» WORK REQUIRED:
Images aside, the whole listing should be written out word for word.

» SOURCE MATERIAL:
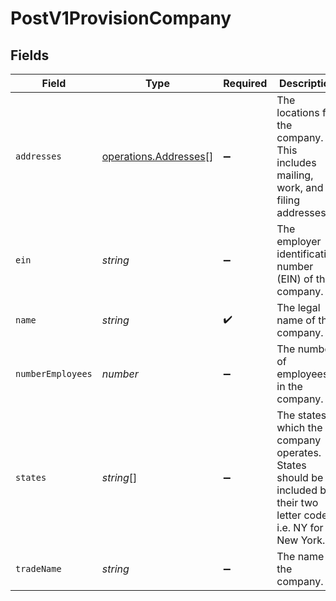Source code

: # PostV1ProvisionCompany


## Fields

| Field                                                                                                                | Type                                                                                                                 | Required                                                                                                             | Description                                                                                                          |
| -------------------------------------------------------------------------------------------------------------------- | -------------------------------------------------------------------------------------------------------------------- | -------------------------------------------------------------------------------------------------------------------- | -------------------------------------------------------------------------------------------------------------------- |
| `addresses`                                                                                                          | [operations.Addresses](../../../sdk/models/operations/addresses.md)[]                                                | :heavy_minus_sign:                                                                                                   | The locations for the company. This includes mailing, work, and filing addresses.                                    |
| `ein`                                                                                                                | *string*                                                                                                             | :heavy_minus_sign:                                                                                                   | The employer identification number (EIN) of the company.                                                             |
| `name`                                                                                                               | *string*                                                                                                             | :heavy_check_mark:                                                                                                   | The legal name of the company.                                                                                       |
| `numberEmployees`                                                                                                    | *number*                                                                                                             | :heavy_minus_sign:                                                                                                   | The number of employees in the company.                                                                              |
| `states`                                                                                                             | *string*[]                                                                                                           | :heavy_minus_sign:                                                                                                   | The states in which the company operates. States should be included by their two letter code, i.e. NY for New York.  |
| `tradeName`                                                                                                          | *string*                                                                                                             | :heavy_minus_sign:                                                                                                   | The name of the company.                                                                                             |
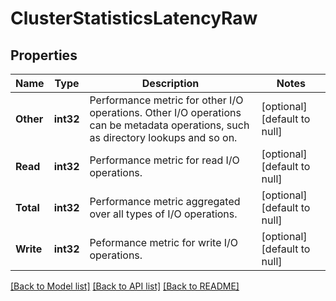 # ClusterStatisticsLatencyRaw

## Properties
Name | Type | Description | Notes
------------ | ------------- | ------------- | -------------
**Other** | **int32** | Performance metric for other I/O operations. Other I/O operations can be metadata operations, such as directory lookups and so on. | [optional] [default to null]
**Read** | **int32** | Performance metric for read I/O operations. | [optional] [default to null]
**Total** | **int32** | Performance metric aggregated over all types of I/O operations. | [optional] [default to null]
**Write** | **int32** | Peformance metric for write I/O operations. | [optional] [default to null]

[[Back to Model list]](../README.md#documentation-for-models) [[Back to API list]](../README.md#documentation-for-api-endpoints) [[Back to README]](../README.md)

» SOLUTION FOR THIS PROBLEM:
Source code

: # PostV1ProvisionCompany


## Fields

| Field                                                                                                                | Type                                                                                                                 | Required                                                                                                             | Description                                                                                                          |
| -------------------------------------------------------------------------------------------------------------------- | -------------------------------------------------------------------------------------------------------------------- | -------------------------------------------------------------------------------------------------------------------- | -------------------------------------------------------------------------------------------------------------------- |
| `addresses`                                                                                                          | [operations.Addresses](../../../sdk/models/operations/addresses.md)[]                                                | :heavy_minus_sign:                                                                                                   | The locations for the company. This includes mailing, work, and filing addresses.                                    |
| `ein`                                                                                                                | *string*                                                                                                             | :heavy_minus_sign:                                                                                                   | The employer identification number (EIN) of the company.                                                             |
| `name`                                                                                                               | *string*                                                                                                             | :heavy_check_mark:                                                                                                   | The legal name of the company.                                                                                       |
| `numberEmployees`                                                                                                    | *number*                                                                                                             | :heavy_minus_sign:                                                                                                   | The number of employees in the company.                                                                              |
| `states`                                                                                                             | *string*[]                                                                                                           | :heavy_minus_sign:                                                                                                   | The states in which the company operates. States should be included by their two letter code, i.e. NY for New York.  |
| `tradeName`                                                                                                          | *string*                                                                                                             | :heavy_minus_sign:                                                                                                   | The name of the company.                                                                                             |
 # ClusterStatisticsLatencyRaw

## Properties
Name | Type | Description | Notes
------------ | ------------- | ------------- | -------------
**Other** | **int32** | Performance metric for other I/O operations. Other I/O operations can be metadata operations, such as directory lookups and so on. | [optional] [default to null]
**Read** | **int32** | Performance metric for read I/O operations. | [optional] [default to null]
**Total** | **int32** | Performance metric aggregated over all types of I/O operations. | [optional] [default to null]
**Write** | **int32** | Peformance metric for write I/O operations. | [optional] [default to null]

[[Back to Model list]](../README.md#documentation-for-models) [[Back to API list]](../README.md#documentation-for-api-endpoints) [[Back to README]](../README.md)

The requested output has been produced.